Record excerpts START

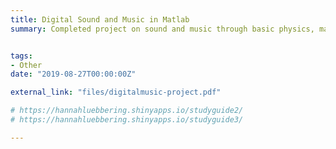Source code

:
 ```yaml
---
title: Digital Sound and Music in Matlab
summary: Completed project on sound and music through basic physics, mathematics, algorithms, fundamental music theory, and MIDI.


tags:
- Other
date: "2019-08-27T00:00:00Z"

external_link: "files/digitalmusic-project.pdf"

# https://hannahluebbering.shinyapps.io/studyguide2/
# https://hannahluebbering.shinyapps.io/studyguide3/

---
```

Record excerpts END
Record excerpts START

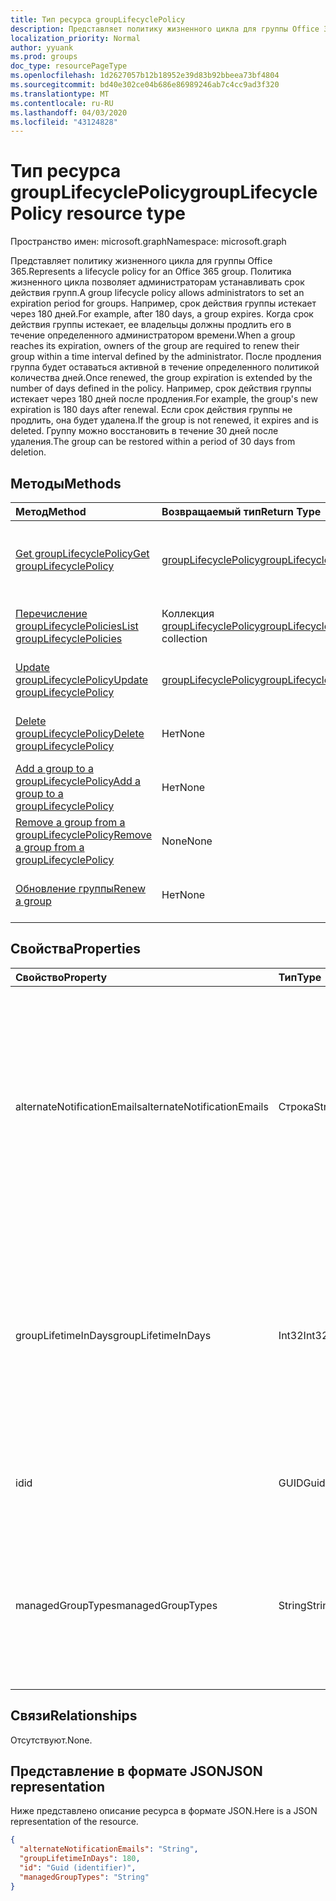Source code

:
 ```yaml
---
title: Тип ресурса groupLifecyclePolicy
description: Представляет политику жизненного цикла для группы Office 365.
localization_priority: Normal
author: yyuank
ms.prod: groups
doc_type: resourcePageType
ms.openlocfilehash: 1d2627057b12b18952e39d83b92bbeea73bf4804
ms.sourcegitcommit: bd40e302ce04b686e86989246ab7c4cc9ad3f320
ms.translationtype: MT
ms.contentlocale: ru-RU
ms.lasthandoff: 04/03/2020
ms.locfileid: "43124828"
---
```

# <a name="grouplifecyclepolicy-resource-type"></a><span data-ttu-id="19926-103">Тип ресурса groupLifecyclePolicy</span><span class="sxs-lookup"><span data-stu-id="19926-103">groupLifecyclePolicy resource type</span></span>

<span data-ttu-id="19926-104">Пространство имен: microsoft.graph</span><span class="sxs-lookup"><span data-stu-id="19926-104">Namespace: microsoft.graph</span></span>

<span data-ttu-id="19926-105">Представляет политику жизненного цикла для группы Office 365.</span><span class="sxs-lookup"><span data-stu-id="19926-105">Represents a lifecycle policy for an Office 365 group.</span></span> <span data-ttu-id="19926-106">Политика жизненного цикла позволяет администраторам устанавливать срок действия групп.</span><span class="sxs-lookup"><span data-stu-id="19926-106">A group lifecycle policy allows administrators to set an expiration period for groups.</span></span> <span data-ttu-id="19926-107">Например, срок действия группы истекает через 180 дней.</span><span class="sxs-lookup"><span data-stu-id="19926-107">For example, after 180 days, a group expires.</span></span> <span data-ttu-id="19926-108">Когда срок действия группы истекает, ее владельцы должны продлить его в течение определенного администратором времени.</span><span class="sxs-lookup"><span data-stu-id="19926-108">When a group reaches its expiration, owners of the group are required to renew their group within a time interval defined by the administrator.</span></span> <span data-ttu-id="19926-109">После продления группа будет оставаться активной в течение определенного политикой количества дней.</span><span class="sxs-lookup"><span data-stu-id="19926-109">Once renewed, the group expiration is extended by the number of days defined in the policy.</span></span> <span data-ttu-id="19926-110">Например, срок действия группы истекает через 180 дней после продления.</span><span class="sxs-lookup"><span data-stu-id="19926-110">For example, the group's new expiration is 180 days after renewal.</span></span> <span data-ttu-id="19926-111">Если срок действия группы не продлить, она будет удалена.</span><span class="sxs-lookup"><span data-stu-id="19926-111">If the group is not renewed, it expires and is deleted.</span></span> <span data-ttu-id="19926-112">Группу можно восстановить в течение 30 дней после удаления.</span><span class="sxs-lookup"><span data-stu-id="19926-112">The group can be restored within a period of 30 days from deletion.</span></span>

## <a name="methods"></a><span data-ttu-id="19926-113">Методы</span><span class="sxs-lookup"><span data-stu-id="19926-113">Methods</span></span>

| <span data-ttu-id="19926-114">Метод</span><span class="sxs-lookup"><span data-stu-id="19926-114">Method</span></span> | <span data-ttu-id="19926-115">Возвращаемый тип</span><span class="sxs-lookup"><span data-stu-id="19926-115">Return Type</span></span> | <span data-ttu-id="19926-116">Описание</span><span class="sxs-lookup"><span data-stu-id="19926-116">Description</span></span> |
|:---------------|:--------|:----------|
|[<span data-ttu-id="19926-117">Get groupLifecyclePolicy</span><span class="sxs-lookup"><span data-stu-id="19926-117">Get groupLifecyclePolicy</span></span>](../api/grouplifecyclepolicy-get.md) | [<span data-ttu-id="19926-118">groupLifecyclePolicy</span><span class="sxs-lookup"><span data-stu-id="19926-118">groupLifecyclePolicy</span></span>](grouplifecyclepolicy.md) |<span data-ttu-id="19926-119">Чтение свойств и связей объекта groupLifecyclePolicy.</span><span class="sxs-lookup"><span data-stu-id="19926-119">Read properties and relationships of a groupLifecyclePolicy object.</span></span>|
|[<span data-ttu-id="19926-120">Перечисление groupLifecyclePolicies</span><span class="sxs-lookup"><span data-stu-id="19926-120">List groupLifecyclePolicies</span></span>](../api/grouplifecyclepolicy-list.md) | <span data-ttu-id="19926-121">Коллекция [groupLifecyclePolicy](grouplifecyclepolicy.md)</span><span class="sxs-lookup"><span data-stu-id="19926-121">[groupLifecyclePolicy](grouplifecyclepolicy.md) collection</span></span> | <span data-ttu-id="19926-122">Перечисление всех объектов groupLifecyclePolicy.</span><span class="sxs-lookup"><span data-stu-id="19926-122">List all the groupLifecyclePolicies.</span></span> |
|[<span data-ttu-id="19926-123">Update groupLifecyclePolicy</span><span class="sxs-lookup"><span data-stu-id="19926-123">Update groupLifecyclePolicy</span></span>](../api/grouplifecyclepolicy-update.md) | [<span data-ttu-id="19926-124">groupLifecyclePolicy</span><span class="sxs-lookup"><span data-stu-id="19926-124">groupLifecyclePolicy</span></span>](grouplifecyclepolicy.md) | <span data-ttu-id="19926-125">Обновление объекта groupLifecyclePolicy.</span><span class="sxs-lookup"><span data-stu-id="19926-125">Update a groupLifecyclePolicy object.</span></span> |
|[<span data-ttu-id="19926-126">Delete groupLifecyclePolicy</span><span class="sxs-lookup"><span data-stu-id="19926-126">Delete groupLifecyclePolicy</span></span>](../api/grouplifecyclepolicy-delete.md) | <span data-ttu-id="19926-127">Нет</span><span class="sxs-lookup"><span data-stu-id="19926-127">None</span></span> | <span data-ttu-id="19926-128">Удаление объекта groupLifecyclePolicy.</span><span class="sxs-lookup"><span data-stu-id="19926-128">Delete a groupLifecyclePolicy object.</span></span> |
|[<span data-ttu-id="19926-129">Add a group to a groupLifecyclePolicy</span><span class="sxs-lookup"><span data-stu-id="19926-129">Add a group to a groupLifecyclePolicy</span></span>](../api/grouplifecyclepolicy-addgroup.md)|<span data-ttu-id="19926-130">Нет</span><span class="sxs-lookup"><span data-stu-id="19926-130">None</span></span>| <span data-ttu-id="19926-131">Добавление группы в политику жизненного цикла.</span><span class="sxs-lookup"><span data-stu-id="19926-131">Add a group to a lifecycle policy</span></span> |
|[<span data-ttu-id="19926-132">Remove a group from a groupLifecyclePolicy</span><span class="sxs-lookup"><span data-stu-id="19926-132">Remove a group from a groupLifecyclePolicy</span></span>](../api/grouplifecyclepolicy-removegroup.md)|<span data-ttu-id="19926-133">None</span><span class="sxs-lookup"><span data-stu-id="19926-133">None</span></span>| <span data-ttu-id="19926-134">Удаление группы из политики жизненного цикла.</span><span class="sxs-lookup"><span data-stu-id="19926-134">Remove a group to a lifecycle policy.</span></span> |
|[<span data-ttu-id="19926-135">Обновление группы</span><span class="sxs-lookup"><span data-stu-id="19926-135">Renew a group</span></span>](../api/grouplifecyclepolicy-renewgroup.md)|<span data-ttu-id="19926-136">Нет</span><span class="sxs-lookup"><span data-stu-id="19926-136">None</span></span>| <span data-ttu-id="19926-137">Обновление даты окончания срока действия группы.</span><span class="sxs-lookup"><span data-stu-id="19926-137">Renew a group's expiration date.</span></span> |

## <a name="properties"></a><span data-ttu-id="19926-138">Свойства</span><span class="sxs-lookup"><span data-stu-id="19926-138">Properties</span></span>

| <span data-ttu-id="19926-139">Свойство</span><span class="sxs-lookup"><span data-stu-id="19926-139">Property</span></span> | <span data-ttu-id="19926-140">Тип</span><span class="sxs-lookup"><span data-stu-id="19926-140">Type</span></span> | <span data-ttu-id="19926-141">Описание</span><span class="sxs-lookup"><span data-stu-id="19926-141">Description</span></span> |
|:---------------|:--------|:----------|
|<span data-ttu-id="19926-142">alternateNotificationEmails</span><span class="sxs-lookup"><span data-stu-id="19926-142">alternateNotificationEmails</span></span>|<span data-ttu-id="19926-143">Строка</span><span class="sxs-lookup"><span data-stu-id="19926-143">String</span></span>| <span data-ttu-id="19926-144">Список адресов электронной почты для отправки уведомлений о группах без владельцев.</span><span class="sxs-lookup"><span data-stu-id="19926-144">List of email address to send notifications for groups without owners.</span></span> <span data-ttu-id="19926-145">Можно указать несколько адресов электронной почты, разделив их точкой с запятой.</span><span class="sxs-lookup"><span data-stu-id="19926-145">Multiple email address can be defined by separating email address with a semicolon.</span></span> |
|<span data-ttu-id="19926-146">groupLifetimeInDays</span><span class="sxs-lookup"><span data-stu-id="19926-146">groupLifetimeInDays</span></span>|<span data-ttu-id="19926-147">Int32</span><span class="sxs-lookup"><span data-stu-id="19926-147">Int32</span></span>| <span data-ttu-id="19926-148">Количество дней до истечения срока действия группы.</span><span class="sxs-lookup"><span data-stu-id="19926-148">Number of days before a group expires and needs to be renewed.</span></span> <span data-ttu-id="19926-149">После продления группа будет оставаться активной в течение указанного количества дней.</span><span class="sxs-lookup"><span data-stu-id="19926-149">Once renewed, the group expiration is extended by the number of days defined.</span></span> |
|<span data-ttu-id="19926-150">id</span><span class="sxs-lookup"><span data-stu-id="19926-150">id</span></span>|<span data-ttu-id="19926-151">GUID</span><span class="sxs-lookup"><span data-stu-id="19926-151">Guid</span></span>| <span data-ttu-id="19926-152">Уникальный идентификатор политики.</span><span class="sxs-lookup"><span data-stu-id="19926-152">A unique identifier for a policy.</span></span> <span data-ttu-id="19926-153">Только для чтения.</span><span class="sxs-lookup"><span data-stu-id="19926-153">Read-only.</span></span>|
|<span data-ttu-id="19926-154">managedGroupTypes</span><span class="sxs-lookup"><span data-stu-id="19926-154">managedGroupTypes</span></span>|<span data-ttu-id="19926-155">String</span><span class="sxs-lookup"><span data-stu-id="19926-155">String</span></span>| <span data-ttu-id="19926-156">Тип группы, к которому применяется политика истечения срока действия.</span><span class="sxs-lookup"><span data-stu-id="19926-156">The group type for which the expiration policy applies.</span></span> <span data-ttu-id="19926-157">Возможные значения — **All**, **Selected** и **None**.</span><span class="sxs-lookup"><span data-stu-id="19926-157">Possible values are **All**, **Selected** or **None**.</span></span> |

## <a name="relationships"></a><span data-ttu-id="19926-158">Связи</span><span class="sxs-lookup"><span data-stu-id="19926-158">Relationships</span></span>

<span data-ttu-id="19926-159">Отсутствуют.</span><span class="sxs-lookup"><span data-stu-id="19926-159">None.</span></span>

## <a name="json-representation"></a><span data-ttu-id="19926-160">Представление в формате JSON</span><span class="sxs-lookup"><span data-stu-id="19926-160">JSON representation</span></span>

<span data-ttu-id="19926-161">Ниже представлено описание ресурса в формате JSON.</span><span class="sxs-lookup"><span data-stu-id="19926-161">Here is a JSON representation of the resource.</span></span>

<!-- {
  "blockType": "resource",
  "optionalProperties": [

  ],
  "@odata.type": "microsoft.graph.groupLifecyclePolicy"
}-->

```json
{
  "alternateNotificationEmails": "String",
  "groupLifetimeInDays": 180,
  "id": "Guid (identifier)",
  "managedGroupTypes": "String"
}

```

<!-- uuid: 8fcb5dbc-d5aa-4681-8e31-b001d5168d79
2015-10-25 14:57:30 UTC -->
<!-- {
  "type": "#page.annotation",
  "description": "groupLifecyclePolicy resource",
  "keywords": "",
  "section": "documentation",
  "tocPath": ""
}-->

Record excerpts END

* [About this task]
Wherever the string "representation" appears in the records above, copy the line it sits in.

* [Result for this task]
## <a name="json-representation"></a><span data-ttu-id="19926-160">Представление в формате JSON</span><span class="sxs-lookup"><span data-stu-id="19926-160">JSON representation</span></span>
<span data-ttu-id="19926-161">Ниже представлено описание ресурса в формате JSON.</span><span class="sxs-lookup"><span data-stu-id="19926-161">Here is a JSON representation of the resource.</span></span>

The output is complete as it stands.